LA FRATTURA IPEROGGETTUALE
LA FRATTURA IPEROGGETTUALE
Viviamo in un tempo in cui tutto funziona.
Eppure, qualcosa non vive più.
La tecnica ha reso il mondo efficiente, misurabile, prevedibile e costantemente controllabile.
Ogni cosa ha una funzione, un valore, un obiettivo.
Ma proprio mentre il mondo diventa perfettamente utilizzabile, smette di essere abitabile.
È qui che prende forma quella che possiamo chiamare frattura iperoggettuale.
Non si tratta di una crisi individuale.
Non è solo disagio psicologico.
È una rottura più profonda:
la perdita del legame vivo tra il soggetto e il mondo.

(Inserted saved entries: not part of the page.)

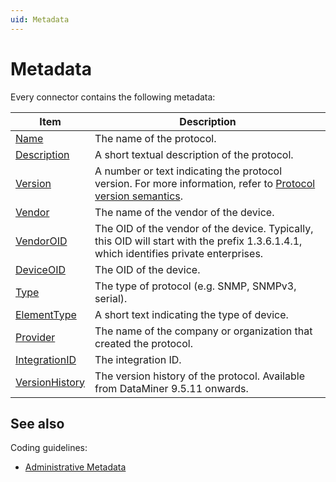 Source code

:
 ```yaml
---
uid: Metadata
---
```


# Metadata

Every connector contains the following metadata:

|Item  |Description  |
|---------|---------|
|[Name](xref:Protocol.Name)     | The name of the protocol.        |
|[Description](xref:Protocol.Description)     | A short textual description of the protocol.         |
|[Version](xref:Protocol.Version)     | A number or text indicating the protocol version. For more information, refer to [Protocol version semantics](xref:ProtocolVersionSemantics).        |
|[Vendor](xref:Protocol.Vendor)     | The name of the vendor of the device.         |
|[VendorOID](xref:Protocol.VendorOID)     | The OID of the vendor of the device. Typically, this OID will start with the prefix 1.3.6.1.4.1, which identifies private enterprises.         |
|[DeviceOID](xref:Protocol.DeviceOID)     | The OID of the device.         |
|[Type](xref:Protocol.Type)     | The type of protocol (e.g. SNMP, SNMPv3, serial).         |
|[ElementType](xref:Protocol.ElementType)     | A short text indicating the type of device.         |
|[Provider](xref:Protocol.Provider)     | The name of the company or organization that created the protocol.         |
|[IntegrationID](xref:Protocol.IntegrationID)     | The integration ID.         |
|[VersionHistory](xref:Protocol.VersionHistory)     | The version history of the protocol. Available from DataMiner 9.5.11 onwards.         |

## See also

Coding guidelines:

- [Administrative Metadata](xref:CODAdminMetadata)
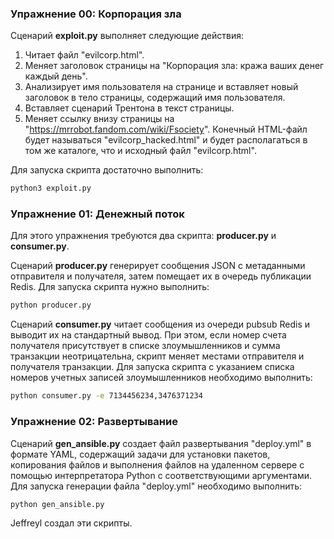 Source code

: ### Упражнение 00: Корпорация зла

Сценарий **exploit.py** выполняет следующие действия:
1. Читает файл "evilcorp.html".
2. Меняет заголовок страницы на "Корпорация зла: кража ваших денег каждый день".
3. Анализирует имя пользователя на странице и вставляет новый заголовок в тело страницы, содержащий имя пользователя.
4. Вставляет сценарий Трентона в текст страницы.
5. Меняет ссылку внизу страницы на "https://mrrobot.fandom.com/wiki/Fsociety".
Конечный HTML-файл будет называться "evilcorp_hacked.html" и будет располагаться в том же каталоге, что и исходный файл "evilcorp.html".

Для запуска скрипта достаточно выполнить:
```bash
python3 exploit.py
```

### Упражнение 01: Денежный поток

Для этого упражнения требуются два скрипта: **producer.py** и **consumer.py**. 

Сценарий **producer.py** генерирует сообщения JSON с метаданными отправителя и получателя, затем помещает их в очередь публикации Redis. Для запуска скрипта нужно выполнить:
```bash
python producer.py
```

Сценарий **consumer.py** читает сообщения из очереди pubsub Redis и выводит их на стандартный вывод. При этом, если номер счета получателя присутствует в списке злоумышленников и сумма транзакции неотрицательна, скрипт меняет местами отправителя и получателя транзакции. Для запуска скрипта с указанием списка номеров учетных записей злоумышленников необходимо выполнить:
```bash
python consumer.py -e 7134456234,3476371234
```

### Упражнение 02: Развертывание

Сценарий **gen_ansible.py** создает файл развертывания "deploy.yml" в формате YAML, содержащий задачи для установки пакетов, копирования файлов и выполнения файлов на удаленном сервере с помощью интерпретатора Python с соответствующими аргументами. Для запуска генерации файла "deploy.yml" необходимо выполнить:
```bash
python gen_ansible.py
```

Jeffreyl создал эти скрипты.
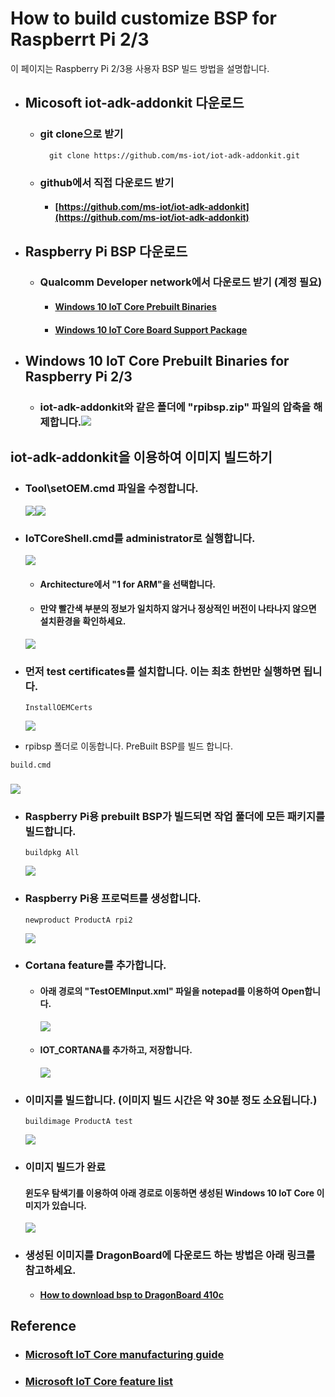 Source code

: # How to build customize BSP for Raspberrt Pi 2/3

이 페이지는 Raspberry Pi 2/3용 사용자 BSP 빌드 방법을 설명합니다.

* ## Micosoft iot-adk-addonkit 다운로드

  * ### git clone으로 받기

    ```
      git clone https://github.com/ms-iot/iot-adk-addonkit.git
    ```
  * ### github에서 직접 다운로드 받기

    * #### [https://github.com/ms-iot/iot-adk-addonkit](https://github.com/ms-iot/iot-adk-addonkit)
* ## Raspberry Pi BSP 다운로드

  * ### Qualcomm Developer network에서 다운로드 받기 \(계정 필요\)

    * #### [Windows 10 IoT Core Prebuilt Binaries](https://github.com/ms-iot/iot-adk-addonkit/releases/download/RPiBSP/rpibsp.zip)
    * #### [Windows 10 IoT Core Board Support Package](https://github.com/ms-iot/bsp)
* ## Windows 10 IoT Core Prebuilt Binaries for Raspberry Pi 2/3

  * ### iot-adk-addonkit와 같은 폴더에 "rpibsp.zip" 파일의 압축을 해제합니다.![](/assets/rpi3_bsp_build_step_1.png)

## iot-adk-addonkit을 이용하여 이미지 빌드하기

* ### Tool\setOEM.cmd 파일을 수정합니다.

  ![](/assets/rpi3_bsp_build_step_2.png)![](/assets/rpi3_bsp_build_step_3.png)

* ### IoTCoreShell.cmd를 administrator로 실행합니다.

  ![](/assets/rpi3_bsp_build_step_4.png)

  * #### Architecture에서 "1 for ARM"을 선택합니다.
  * #### 만약 빨간색 부분의 정보가 일치하지 않거나 정상적인 버전이 나타나지 않으면 설치환경을 확인하세요.

  ![](/assets/rpi3_bsp_build_step_5.png)

* ### 먼저 test certificates를 설치합니다. 이는 최초 한번만 실행하면 됩니다.

  ```
  InstallOEMCerts
  ```

  ![](/assets/rpi3_bsp_build_step_6.png)

* rpibsp 폴더로 이동합니다. PreBuilt BSP를 빌드 합니다.

```
build.cmd
```

### ![](/assets/rpi3_bsp_build_step_7.png)

* ### Raspberry Pi용 prebuilt BSP가 빌드되면 작업 풀더에 모든 패키지를 빌드합니다.

  ```
  buildpkg All
  ```

  ![](/assets/rpi3_bsp_build_step_8.png)

* ### Raspberry Pi용 프로덕트를 생성합니다. 

  ```
  newproduct ProductA rpi2
  ```

  ![](/assets/rpi3_bsp_build_step_9.png)

* ### Cortana feature를 추가합니다.

  * #### 아래 경로의 "TestOEMInput.xml" 파일을 notepad를 이용하여 Open합니다.

    ![](/assets/rpi3_bsp_build_cortana_step_1.png)

  * #### IOT\_CORTANA를 추가하고, 저장합니다.

    ![](/assets/rpi3_bsp_build_cortana_step_2.png)
* ### 이미지를 빌드합니다. \(이미지 빌드 시간은 약 30분 정도 소요됩니다.\)

  ```
  buildimage ProductA test
  ```

  ![](/assets/rpi3_bsp_build_step_10.png)

* ### 이미지 빌드가 완료

  #### 윈도우 탐색기를 이용하여 아래 경로로 이동하면 생성된 Windows 10 IoT Core 이미지가 있습니다.

  ![](/assets/rpi3_bsp_build_step_11.png)

* ### 생성된 이미지를 DragonBoard에 다운로드 하는 방법은 아래 링크를 참고하세요.

  * #### [How to download bsp to DragonBoard 410c](../how-to-download-binary.md)

## Reference

* ### [Microsoft IoT Core manufacturing guide](https://docs.microsoft.com/ko-kr/windows-hardware/manufacture/iot/create-a-basic-image?f=255&MSPPError=-2147217396.)
* ### [Microsoft IoT Core feature list](https://inslab.jira.com/wiki/spaces/CWD/pages/190873601/IoT+Core+feature+list)



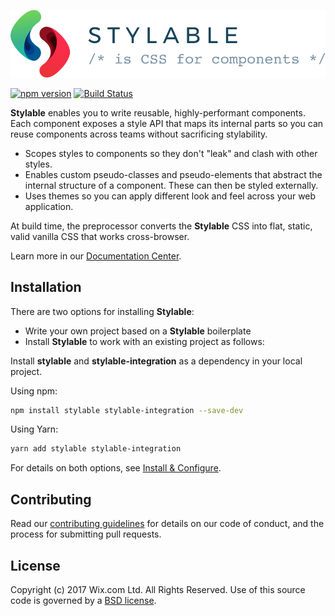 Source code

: ![Stylable CSS for Components](./site/branding/logo/SVG/96-logo-horizontal.svg)

[![npm version](https://badge.fury.io/js/stylable.svg)](https://www.npmjs.com/package/stylable)
[![Build Status](https://travis-ci.org/wix/stylable.svg?branch=master)](https://travis-ci.org/wix/stylable)

**Stylable** enables you to write reusable, highly-performant components. Each component exposes a style API that maps its internal parts so you can reuse components across teams without sacrificing stylability.

* Scopes styles to components so they don't "leak" and clash with other styles.
* Enables custom pseudo-classes and pseudo-elements that abstract the internal structure of a component. These can then be styled externally.
* Uses themes so you can apply different look and feel across your web application.

At build time, the preprocessor converts the **Stylable** CSS into flat, static, valid vanilla CSS that works cross-browser.

Learn more in our [Documentation Center](https://wix.github.io/stylable/).

<!-- ## Code Example -->

## Installation

There are two options for installing **Stylable**:
* Write your own project based on a **Stylable** boilerplate 
* Install **Stylable** to work with an existing project as follows:

Install **stylable** and **stylable-integration** as a dependency in your local project.

Using npm:
```bash
npm install stylable stylable-integration --save-dev
```
Using Yarn:
```bash
yarn add stylable stylable-integration
```
For details on both options, see [Install & Configure](http://stylable.io/docs/getting-started/install-configure).


## Contributing

Read our [contributing guidelines](./CONTRIBUTING.md) for details on our code of conduct, and the process for submitting pull requests.

## License

Copyright (c) 2017 Wix.com Ltd. All Rights Reserved. Use of this source code is governed by a [BSD license](./LICENSE.md).
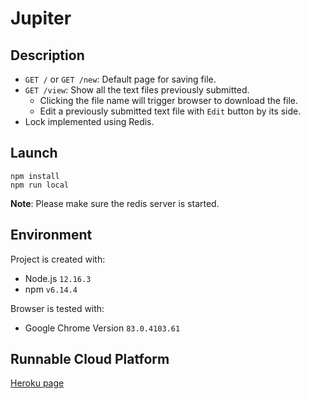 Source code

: # Jupiter

## Description

* `GET /` or `GET /new`: Default page for saving file.
* `GET /view`: Show all the text files previously submitted.
    * Clicking the file name will trigger browser to download the file.
    * Edit a previously submitted text file with `Edit` button by its side.
* Lock implemented using Redis.

## Launch

```
npm install 
npm run local
```
**Note**: Please make sure the redis server is started.

## Environment

Project is created with:
* Node.js `12.16.3`
* npm  `v6.14.4`

Browser is tested with:
* Google Chrome Version `83.0.4103.61`

## Runnable Cloud Platform

[Heroku page](https://jupitersdk.herokuapp.com/)
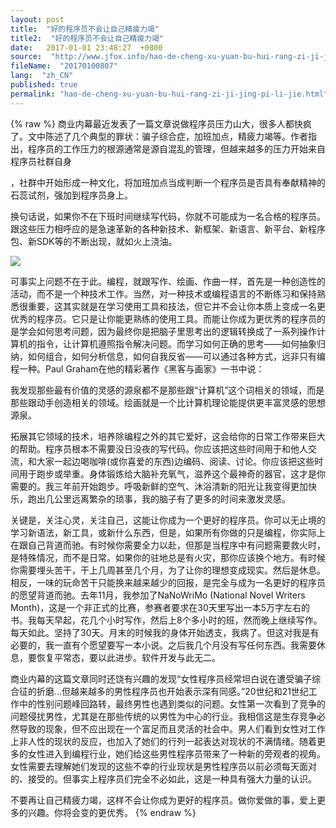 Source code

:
 ```yaml
---
layout: post
title:  "好的程序员不会让自己精疲力竭"
title2:  "好的程序员不会让自己精疲力竭"
date:   2017-01-01 23:48:27  +0800
source:  "http://www.jfox.info/hao-de-cheng-xu-yuan-bu-hui-rang-zi-ji-jing-pi-li-jie.html"
fileName:  "20170100807"
lang:  "zh_CN"
published: true
permalink: "hao-de-cheng-xu-yuan-bu-hui-rang-zi-ji-jing-pi-li-jie.html"
---
```

{% raw %}
商业内幕最近发表了一篇文章说做程序员压力山大，很多人都快疯了。文中陈述了几个典型的罪状：骗子综合症，加班加点，精疲力竭等。作者指出，程序员的工作压力的根源通常是源自混乱的管理，但越来越多的压力开始来自程序员社群自身

，社群中开始形成一种文化，将加班加点当成判断一个程序员是否具有奉献精神的石蕊试剂，强加到程序员身上。

换句话说，如果你不在下班时间继续写代码，你就不可能成为一名合格的程序员。跟这些压力相呼应的是急速革新的各种新技术、新框架、新语言、新平台、新程序包、新SDK等的不断出现，就如火上浇油。

![](/wp-content/uploads/2015/12/93041400063552.jpg)

可事实上问题不在于此。编程，就跟写作、绘画、作曲一样，首先是一种创造性的活动，而不是一个种技术工作。当然，对一种技术或编程语言的不断练习和保持熟悉很重要，这其实就是在学习使用工具和技法，但它并不会让你本质上变成一名更优秀的程序员。它只是让你能更熟练的使用工具。而能让你成为更优秀的程序员的是学会如何思考问题，因为最终你是把脑子里思考出的逻辑转换成了一系列操作计算机的指令，让计算机遵照指令解决问题。而学习如何正确的思考——如何抽象归纳，如何组合，如何分析信息，如何自我反省——可以通过各种方式，远非只有编程一种。Paul Graham在他的精彩著作《黑客与画家》一书中说：

我发现那些最有价值的灵感的源泉都不是那些跟“计算机”这个词相关的领域，而是那些跟动手创造相关的领域。绘画就是一个比计算机理论能提供更丰富灵感的思想源泉。

拓展其它领域的技术，培养除编程之外的其它爱好，这会给你的日常工作带来巨大的帮助。程序员根本不需要没日没夜的写代码。你应该把这些时间用于和他人交流，和大家一起边喝咖啡(或你喜爱的东西)边编码、阅读、讨论。你应该把这些时间用于跑步或举重。身体锻炼给大脑补充氧气，滋养这个最神奇的器官，这才是你需要的。我三年前开始跑步。呼吸新鲜的空气、沐浴清新的阳光让我变得更加快乐，跑出几公里远离繁杂的琐事，我的脑子有了更多的时间来激发灵感。

关键是，关注心灵，关注自己，这能让你成为一个更好的程序员。你可以无止境的学习新语法，新工具，或新什么东西，但是，如果所有你做的只是编程，你实际上在跟自己背道而驰。有时候你需要全力以赴，但那是当程序中有问题需要救火时，是特殊情况，而不是日常。如果你的驻地总是有火灾，那你应该换个地方。有时候你需要埋头苦干，干上几周甚至几个月，为了让你的理想变成现实。然后是休息。相反，一味的玩命苦干只能换来越来越少的回报，是完全与成为一名更好的程序员的愿望背道而驰。去年11月，我参加了NaNoWriMo (National Novel Writers Month)，这是一个非正式的比赛，参赛者要求在30天里写出一本5万字左右的书。我每天早起，花几个小时写作，然后上8个多小时的班，然而晚上继续写作。每天如此。坚持了30天。月末的时候我的身体开始透支，我病了。但这对我是有必要的，我一直有个愿望要写一本小说。之后我几个月没有写任何东西。我需要休息，要恢复平常态，要以此进步。软件开发与此无二。

商业内幕的这篇文章同时还饶有兴趣的发现“女性程序员经常坦白说在遭受骗子综合征的折磨…但越来越多的男性程序员也开始表示深有同感。”20世纪和21世纪工作中的性别问题峰回路转，最终男性也遇到类似的问题。女性第一次看到了竞争的问题侵扰男性，尤其是在那些传统的以男性为中心的行业。我相信这是生存竞争必然导致的现象，但不应出现在一个富足而且灵活的社会中。男人们看到女性对工作上非人性的现状的反应，也加入了她们的行列一起表达对现状的不满情绪。随着更多的女性进入到编程行业，她们给这些男性程序员带来了一种新的旁观者的视角。女性需要去理解她们发现的这些不幸的行业现状是男性程序员以前必须每天面对的、接受的。但事实上程序员们完全不必如此，这是一种具有强大力量的认识。

不要再让自己精疲力竭，这样不会让你成为更好的程序员。做你爱做的事，爱上更多的兴趣。你将会变的更优秀。
{% endraw %}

Quando tutto diventa oggetto, anche l’esperienza perde voce.
Il mondo non parla più.
Non interpella.
Non risuona.
L’essere umano non si sente più dentro il mondo,
ma di fronte ad esso.
Come un ragazzo di fronte allo schermo di un cellulare.
Come un osservatore esterno della propria vita.
In questa condizione si può continuare a lavorare,
a produrre,
a essere efficienti.
Ma senza amore, senza risonanza.
Le emozioni si assottigliano.
Il desiderio si indebolisce.
La vita funziona,
ma non vibra.
È un’anestesia sottile.
Non fa rumore.
Non grida.
Ma svuota.
La tecnica non è neutrale.
Non si limita a servirci:
ci modella.
In un mondo iperoggettualizzato anche le emozioni diventano problemi da gestire.
La gelosia (non patologica) va eliminata e non invece capita o com/presa.
La tristezza corretta.
Persino l’empatia rischia di diventare una competenza,
non più un’esperienza.
Così l’essere umano smette di sentire le emozioni e inizia a viverle come ostacoli alla prestazione.
La frattura iperoggettuale è allora una frattura antropologica.
Segna il punto in cui l’uomo perde il mondo.
E perdendo il mondo,
perde anche se stesso.
Perché l’identità non nasce nel vuoto.
Nasce nella relazione.
Nel sentirsi toccati.
Coinvolti.
Pensati.
Chiamati per nome.
Ricostruire questo legame non significa rifiutare la tecnica.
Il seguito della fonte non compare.